Kita semua pernah mendengar yang ini: ketika Anda minum segelas air, air itu sudah melalui banyak saluran pencernaan orang lain. Mungkin Attila the Hun's atau Vlad the Impaler; bahkan mungkin Tyrannosaurus Rex.
Nah, hal yang sama berlaku untuk bintang dan materi. Semua hal yang kita lihat di sekitar kita di Bumi ini, bahkan tubuh kita sendiri, telah melewati setidaknya satu siklus kelahiran dan kematian bintang, mungkin lebih. Tapi tipe bintang yang mana?
Itulah yang ingin diketahui oleh tim peneliti di ETH Zurich (Ecole polytechnique federale de Zurich).
Kisah Tata Surya kita dimulai sekitar 4,5 miliar tahun yang lalu ketika awan molekul runtuh. Di tengah awan yang runtuh, Matahari mulai hidup dalam semburan fusi, dan cakram gas dan debu terbentuk di sekitarnya. Akhirnya, semua planet di Tata Surya kita terbentuk dari piringan protoplanet itu.
Di dalam piringan itu ada butiran debu yang terbentuk di sekitar bintang-bintang tertentu. Biji-bijian khusus ini didistribusikan secara tidak merata ke seluruh cakram, "seperti garam dan merica," menurut Maria Schönbächler, seorang profesor di Institut Geokimia dan Petrologi di ETH Zurich. Ketika planet-planet Tata Surya terbentuk, masing-masing berisi campuran gas dan debu, dan biji-bijian khusus itu.
Kemajuan dalam teknik pengukuran memungkinkan para ilmuwan untuk mendeteksi bahan dari planet yang terbentuk, dan untuk menentukan asal-usulnya. Semuanya bermuara pada isotop. Isotop adalah atom dari unsur tertentu dengan jumlah proton yang sama dalam nukleusnya, tetapi jumlah neutron yang berbeda. Misalnya, ada berbagai isotop karbon, seperti C13 dan C14. Sementara semua isotop karbon memiliki 6 proton, C13 memiliki 7 neutron sementara C14 memiliki 8 neutron.
Campuran berbagai isotop di sebuah planet — tidak hanya karbon tetapi juga unsur-unsur lain — seperti sidik jari.
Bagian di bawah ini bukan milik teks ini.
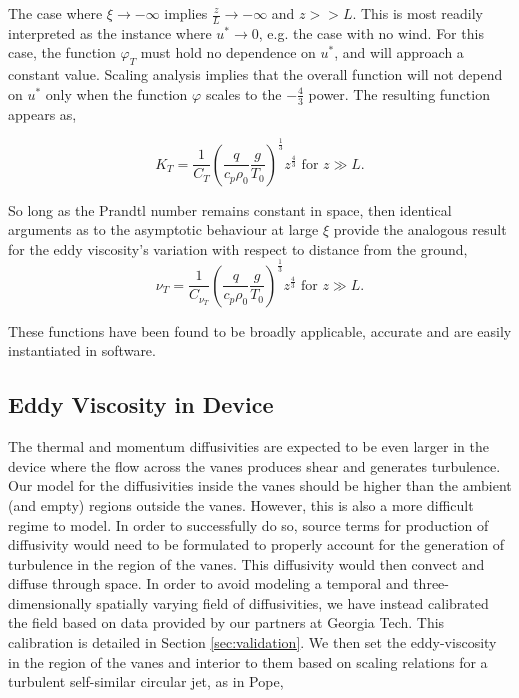 The case where $\xi \to -\infty $ implies $\frac{z}{L} \to
-\infty $ and $z>>L$. This is most readily interpreted as the instance
where $u^* \to 0$, e.g. the case with no wind. For this case, the
function $\varphi_T$ must hold no dependence on $u^*$, and will approach
a constant value. Scaling analysis implies that the overall function
will not depend on $u^*$ only when the function $\varphi$ scales to the
$-\frac{4}{3}$ power. The resulting function appears as, 

\begin{equation}
 K_T = \frac{1}{C_T} \left( \frac{q}{c_p \rho_0} \frac{g}{T_0}
		     \right)^\frac{1}{3} z^{\frac{4}{3}}  \text{ 
for } z \gg L. 
\end{equation}

So long as the Prandtl number remains constant in space, then
identical arguments as to the asymptotic behaviour at large $\xi$ provide
the analogous result for the eddy viscosity's variation with respect to
distance from the ground,  
\begin{equation}
 \nu_T = \frac{1}{C_{\nu_T}} \left( \frac{q}{c_p \rho_0} \frac{g}{T_0}
			     \right)^\frac{1}{3} z^{\frac{4}{3}}  \text{ 
for } z \gg L. 
\end{equation}

These functions have been found to be broadly applicable, accurate and 
are easily instantiated in software. 

\subsection{Eddy Viscosity in Device}

The thermal and momentum diffusivities are expected to be even larger in the
device where the flow across the vanes produces shear and generates
turbulence. Our model for  
the diffusivities inside the vanes should be higher than the ambient
(and empty) regions outside the vanes. However, this is also a more
difficult regime to model. In order to successfully do so, source terms
for production of diffusivity would need to be formulated to properly
account for the generation of turbulence in the region of the
vanes. This diffusivity would then convect and diffuse through space. In
order to avoid modeling a temporal and three-dimensionally spatially
varying field of diffusivities, we have instead calibrated the field
based on data provided by our partners at Georgia Tech. This calibration
is detailed in Section \ref{sec:validation}. We then set the eddy-viscosity in
the region of the vanes and interior to them based on scaling relations
for a turbulent self-similar circular jet, as in
Pope\cite{pope2000turbulent},
 
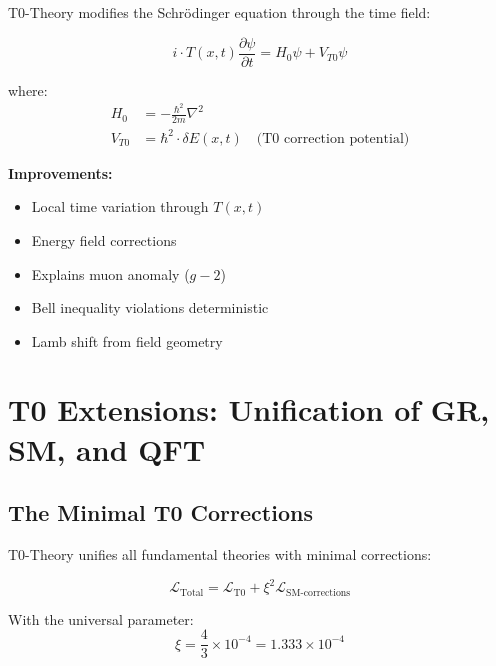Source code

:\documentclass[12pt,a4paper]{article}
\begin{document}
	T0-Theory modifies the Schrödinger equation through the time field:
	
	\begin{t0box}
		\begin{equation}
			i \cdot T(x,t) \frac{\partial\psi}{\partial t} = H_0 \psi + V_{T0} \psi
		\end{equation}
		
		where:
		\begin{align}
			H_0 &= -\frac{\hbar^2}{2m} \nabla^2 \\
			V_{T0} &= \hbar^2 \cdot \delta E(x,t) \quad \text{(T0 correction potential)}
		\end{align}
	\end{t0box}
	
	\textbf{Improvements:}
	\begin{itemize}
		\item Local time variation through $T(x,t)$
		\item Energy field corrections
		\item Explains muon anomaly ($g-2$)
		\item Bell inequality violations deterministic
		\item Lamb shift from field geometry
	\end{itemize}
	
	\section{T0 Extensions: Unification of GR, SM, and QFT}
	
	\subsection{The Minimal T0 Corrections}
	
	T0-Theory unifies all fundamental theories with minimal corrections:
	
	\begin{t0box}[T0 Unification]
		\begin{equation}
			\mathcal{L}_{\text{Total}} = \mathcal{L}_{\text{T0}} + \xi^2 \mathcal{L}_{\text{SM-corrections}}
		\end{equation}
		
		With the universal parameter:
		\begin{equation}
			\xi = \frac{4}{3} \times 10^{-4} = 1.333 \times 10^{-4}
		\end{equation}
	\end{t0box}
	
\end{document}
Dan sidik jari itu dapat memberi tahu banyak ilmuwan tentang asal usul tubuh.
"Stardust memiliki sidik jari yang unik dan ekstrem - dan karena tersebar secara tidak merata melalui cakram protoplanet, setiap planet dan setiap asteroid mendapatkan sidik jari sendiri ketika terbentuk," kata Schönböchler dalam siaran pers.
Selama bertahun-tahun, para ilmuwan telah mempelajari sidik jari ini di Bumi dan meteorit. Perbandingan antara keduanya mengungkapkan bagaimana bintang raksasa merah yang telah lama mati telah menyumbangkan materi pada pembentukan Bumi dan semua yang ada di atasnya. Termasuk kita.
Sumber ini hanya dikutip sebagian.